Al calare degli anni '80 l'hardcore punk è in pieno sbando. Ancora lungi dal rinascere in forma melodica e commerciale a metà dei '90, alla fine del decennio che l'ha visto prosperare l'HC sembra una nave che affonda: tutti la stanno abbandonando. Dei gruppi che ne hanno creato l'epica pochissimi, fra quelli che non si sono già separati, restano fedeli alla linea, mentre tutti gli altri migrano verse altre sonorità: c'è chi estremizza il suono indurendolo col metal (Agnostic Front, D.R.I.), chi di contro si ammorbidisce e rallenta (7 Seconds, JFA), e c'è chi, invece, pioniere, esplora la terra ancora selvaggia dell'alternative, in anni pre-Nirvana in cui il termine voleva dire tutto e niente.

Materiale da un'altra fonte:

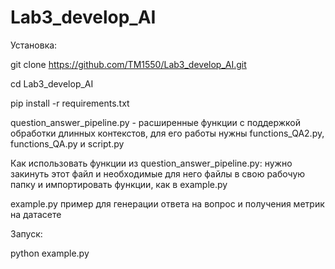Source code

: # Lab3_develop_AI

Установка:

git clone https://github.com/TM1550/Lab3_develop_AI.git

cd Lab3_develop_AI

pip install -r requirements.txt

question_answer_pipeline.py - расширенные функции с поддержкой обработки длинных контекстов, для его работы нужны functions_QA2.py, functions_QA.py и script.py

Как использовать функции из  question_answer_pipeline.py: нужно закинуть этот файл и необходимые для него файлы в свою рабочую папку и импортировать функции, как в example.py

example.py пример для генерации ответа на вопрос и получения метрик на датасете

Запуск:

python example.py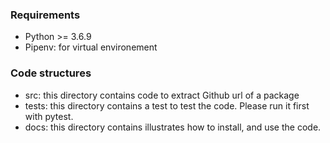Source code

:### Requirements
- Python >= 3.6.9
- Pipenv: for virtual environement

### Code structures
- src: this directory contains code to extract Github url of a package
- tests: this directory contains a test to test the code. Please run it first with pytest.
- docs: this directory contains illustrates how to install, and use the code.
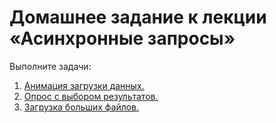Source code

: # Домашнее задание к лекции «Асинхронные запросы»

Выполните задачи:

1. [Анимация загрузки данных.](./preloader) 
2. [Опрос с выбором результатов.](./poll)
3. [Загрузка больших файлов.](./progressbar)

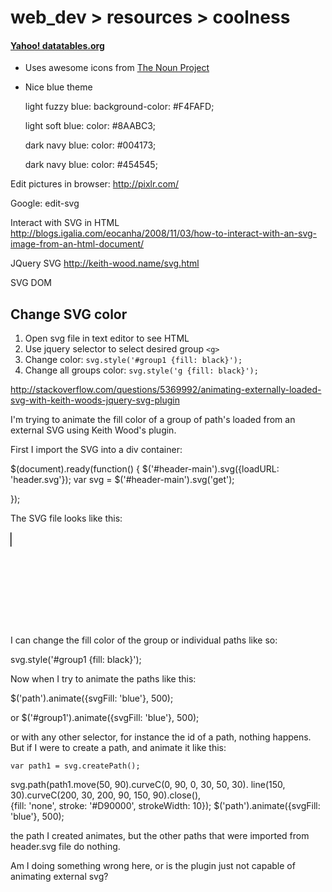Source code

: web_dev > resources > coolness
==============================

#### [Yahoo! datatables.org](http://www.datatables.org/)
* Uses awesome icons from [The Noun Project](http://thenounproject.com/)
* Nice blue theme

  light fuzzy blue:
    background-color: #F4FAFD;

  light soft blue:
    color: #8AABC3;

  dark navy blue:
    color: #004173;

  dark navy blue:
    color: #454545;


Edit pictures in browser: http://pixlr.com/

Google: edit-svg

Interact with SVG in HTML
  http://blogs.igalia.com/eocanha/2008/11/03/how-to-interact-with-an-svg-image-from-an-html-document/

JQuery SVG
http://keith-wood.name/svg.html

SVG DOM

## Change SVG color

1. Open svg file in text editor to see HTML
2. Use jquery selector to select desired group `<g>`
3. Change color: `svg.style('#group1 {fill: black}');`
3. Change all groups color: `svg.style('g {fill: black}');`


http://stackoverflow.com/questions/5369992/animating-externally-loaded-svg-with-keith-woods-jquery-svg-plugin

I'm trying to animate the fill color of a group of path's loaded from an external SVG using Keith Wood's plugin.

First I import the SVG into a div container:

$(document).ready(function() {
$('#header-main').svg({loadURL: 'header.svg'});
var svg = $('#header-main').svg('get');

});

The SVG file looks like this:

<svg>
  <g id="group1">
    <path d="M0,22.943V0.223h1.413v22.721H0z"/>
    <path etc../>
  </g>
</svg>

I can change the fill color of the group or individual paths like so:

svg.style('#group1 {fill: black}');

Now when I try to animate the paths like this:

$('path').animate({svgFill: 'blue'}, 500);

or $('#group1').animate({svgFill: 'blue'}, 500);

or with any other selector, for instance the id of a path, nothing happens. But if I were to create a path, and animate it like this:

    var path1 = svg.createPath(); 
svg.path(path1.move(50, 90).curveC(0, 90, 0, 30, 50, 30). 
    line(150, 30).curveC(200, 30, 200, 90, 150, 90).close(),  
    {fill: 'none', stroke: '#D90000', strokeWidth: 10});
$('path').animate({svgFill: 'blue'}, 500);

the path I created animates, but the other paths that were imported from header.svg file do nothing.

Am I doing something wrong here, or is the plugin just not capable of animating external svg?

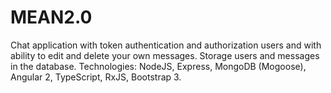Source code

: # MEAN2.0
Chat application with token authentication and authorization users and with ability to edit and delete your
own messages. Storage users and messages in the database.
Technologies: NodeJS, Express, MongoDB (Mogoose), Angular 2, TypeScript, RxJS, Bootstrap 3.
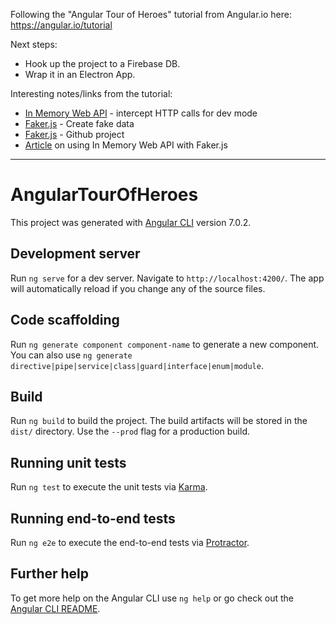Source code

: Following the "Angular Tour of Heroes" tutorial from Angular.io here:
https://angular.io/tutorial

Next steps:
- Hook up the project to a Firebase DB.
- Wrap it in an Electron App.

Interesting notes/links from the tutorial:
- [In Memory Web API](https://github.com/angular/in-memory-web-api) - intercept HTTP calls for dev mode
- [Faker.js](https://github.com/marak/Faker.js/) - Create fake data
- [Faker.js](http://marak.github.io/faker.js/) - Github project
- [Article](https://medium.com/@amcdnl/mocking-with-angular-more-than-just-unit-testing-cbb7908c9fcc) on using In Memory Web API with Faker.js

___

# AngularTourOfHeroes

This project was generated with [Angular CLI](https://github.com/angular/angular-cli) version 7.0.2.

## Development server

Run `ng serve` for a dev server. Navigate to `http://localhost:4200/`. The app will automatically reload if you change any of the source files.

## Code scaffolding

Run `ng generate component component-name` to generate a new component. You can also use `ng generate directive|pipe|service|class|guard|interface|enum|module`.

## Build

Run `ng build` to build the project. The build artifacts will be stored in the `dist/` directory. Use the `--prod` flag for a production build.

## Running unit tests

Run `ng test` to execute the unit tests via [Karma](https://karma-runner.github.io).

## Running end-to-end tests

Run `ng e2e` to execute the end-to-end tests via [Protractor](http://www.protractortest.org/).

## Further help

To get more help on the Angular CLI use `ng help` or go check out the [Angular CLI README](https://github.com/angular/angular-cli/blob/master/README.md).
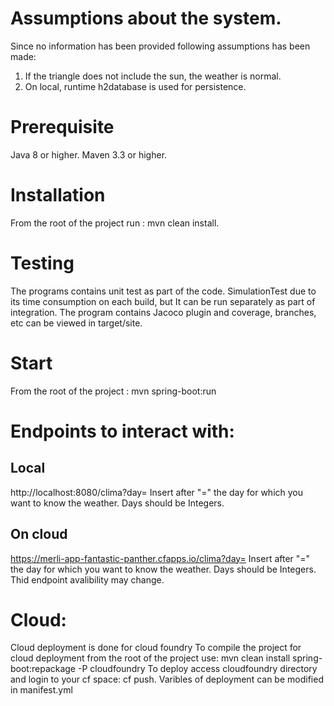 # Assumptions about the system.
Since no information has been provided following assumptions has been made:
1. If the triangle does not include the sun, the weather is normal.
2. On local, runtime h2database is used for persistence.

# Prerequisite
Java 8 or higher.
Maven 3.3 or higher.
# Installation
From the root of the project run :
mvn clean install.
# Testing
The programs contains unit test as part of the code. SimulationTest due to its time consumption on each build, but
It can be run separately as part of integration.
The program contains Jacoco plugin and coverage, branches, etc can be viewed in target/site.
# Start
From the root of the project :
mvn spring-boot:run
# Endpoints to interact with:
## Local
http://localhost:8080/clima?day=
Insert after "=" the day for which you want to know the weather. Days should be Integers.
## On cloud
https://merli-app-fantastic-panther.cfapps.io/clima?day=
Insert after "=" the day for which you want to know the weather. Days should be Integers.
Thid endpoint avalibility may change.
# Cloud:
Cloud deployment is done for cloud foundry
To compile the project for cloud deployment from the root of the project use: mvn clean install spring-boot:repackage -P cloudfoundry
To deploy access cloudfoundry directory and login to your cf space: cf push.
Varibles of deployment can be modified in manifest.yml

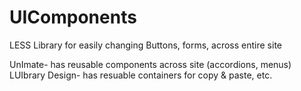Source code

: # UIComponents
LESS Library for easily changing Buttons, forms, across entire site


UnImate- has reusable components across site (accordions, menus)
LUIbrary Design- has resuable containers for copy & paste, etc.
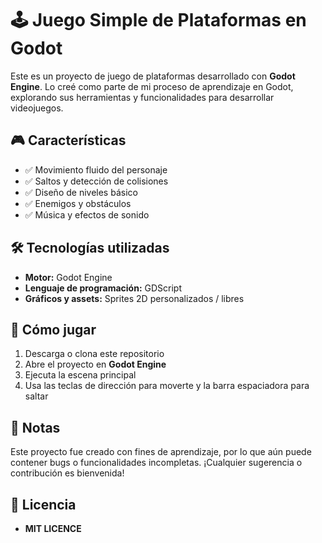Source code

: # 🕹️ Juego Simple de Plataformas en Godot

Este es un proyecto de juego de plataformas desarrollado con **Godot Engine**. Lo creé como parte de mi proceso de aprendizaje en Godot, explorando sus herramientas y funcionalidades para desarrollar videojuegos.

## 🎮 Características
- ✅ Movimiento fluido del personaje
- ✅ Saltos y detección de colisiones
- ✅ Diseño de niveles básico
- ✅ Enemigos y obstáculos
- ✅ Música y efectos de sonido

## 🛠️ Tecnologías utilizadas
- **Motor:** Godot Engine
- **Lenguaje de programación:** GDScript
- **Gráficos y assets:** Sprites 2D personalizados / libres

## 🚀 Cómo jugar
1. Descarga o clona este repositorio
2. Abre el proyecto en **Godot Engine**
3. Ejecuta la escena principal
4. Usa las teclas de dirección para moverte y la barra espaciadora para saltar

## 📌 Notas
Este proyecto fue creado con fines de aprendizaje, por lo que aún puede contener bugs o funcionalidades incompletas. ¡Cualquier sugerencia o contribución es bienvenida!

## 📜 Licencia
- **MIT LICENCE**
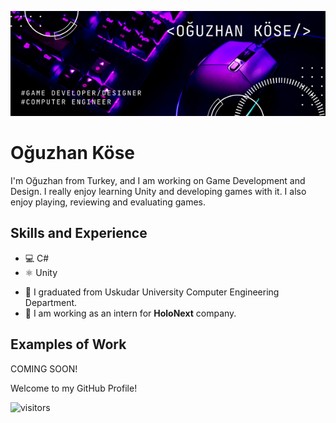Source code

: ![github](https://github.com/Axlope/Axlope/blob/main/ProfileBanner.png)

# Oğuzhan Köse
I'm Oğuzhan from Turkey, and I am working on Game Development and Design. I really enjoy learning Unity and developing games with it. I also enjoy playing, reviewing and evaluating games.

## Skills and Experience
* 💻 C#
* ⚛ Unity

- 🏫 I graduated from Uskudar University Computer Engineering Department.
- 👾 I am working as an intern for **HoloNext** company.

## Examples of Work
COMING SOON!

Welcome to my GitHub Profile!

![visitors](https://visitor-badge.glitch.me/badge?page_id=Axlope.Axlope)
<br />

E' il caso dei nostri Die Kreuzen.

Dopo un primo folgorante album omonimo, caposaldo dell'hardcore punk più elaborato (ma non per questo meno brutale), la band del Wisconsin fu fra le prime a smarcarsi dalla Scena e rielaborarsi con tutt'altre musiche: già nel terzo, bellissimo album "Century Days" di punk in senso stretto c'è poco, rimpiazzato da chitarroni protogrunge, discorso che viene proseguito e ampliato in questo, ancora migliore, "Cement" del 1991. C'è molto da dire in questo, purtroppo ultimo, lavoro delle Croci: è un album splendido, sanguigno, intenso, tanto misconosciuto dal pubblico (che resterà sempre ancorato al primo storico LP) quanto vibrante di canzoni memorabili immortalate da un Butch Vig all'alba del suo periodo d'oro.

E' un album intimo e intimista, ricco come mai prima di ballate mai banali e mai smielate: Blue Song che sembra quasi anticipare i Pearl Jam, l'acusticheggiante Deep Space che richiama i R.E.M., l'incredibile Shine e una versione acustica di Gone Away (già apparsa nell'EP omonimo) posta in chiusura, così bella da togliere il fiato. Non mancano ovviamente pezzi più robusti come l'iniziale Wish, la soundgardeniana Big Bad Days, o una Downtime dall'incedere vagamente marziale, ma penso che fare una sterile lista delle tracce sminuisca l'album: è un lavoro coerente, potente, con pochissimi cali di tensione e quasi nessuno di qualità. Un applauso speciale al grandioso lavoro di chitarre di Brian Egeness, qui anche all piano dove occorre.

L'unica nota negativa di questo album, per quanto mi riguarda, è soltanto il suo essere l'ultimo di una band mai abbastanza celebrata; resta il rimpianto per quello che avrebbero potuto creare, resta il magone per quello che non è mai potuto accadere, ma anche, e soprattutto, resta la musica, che fortunatamente è la cosa più importante.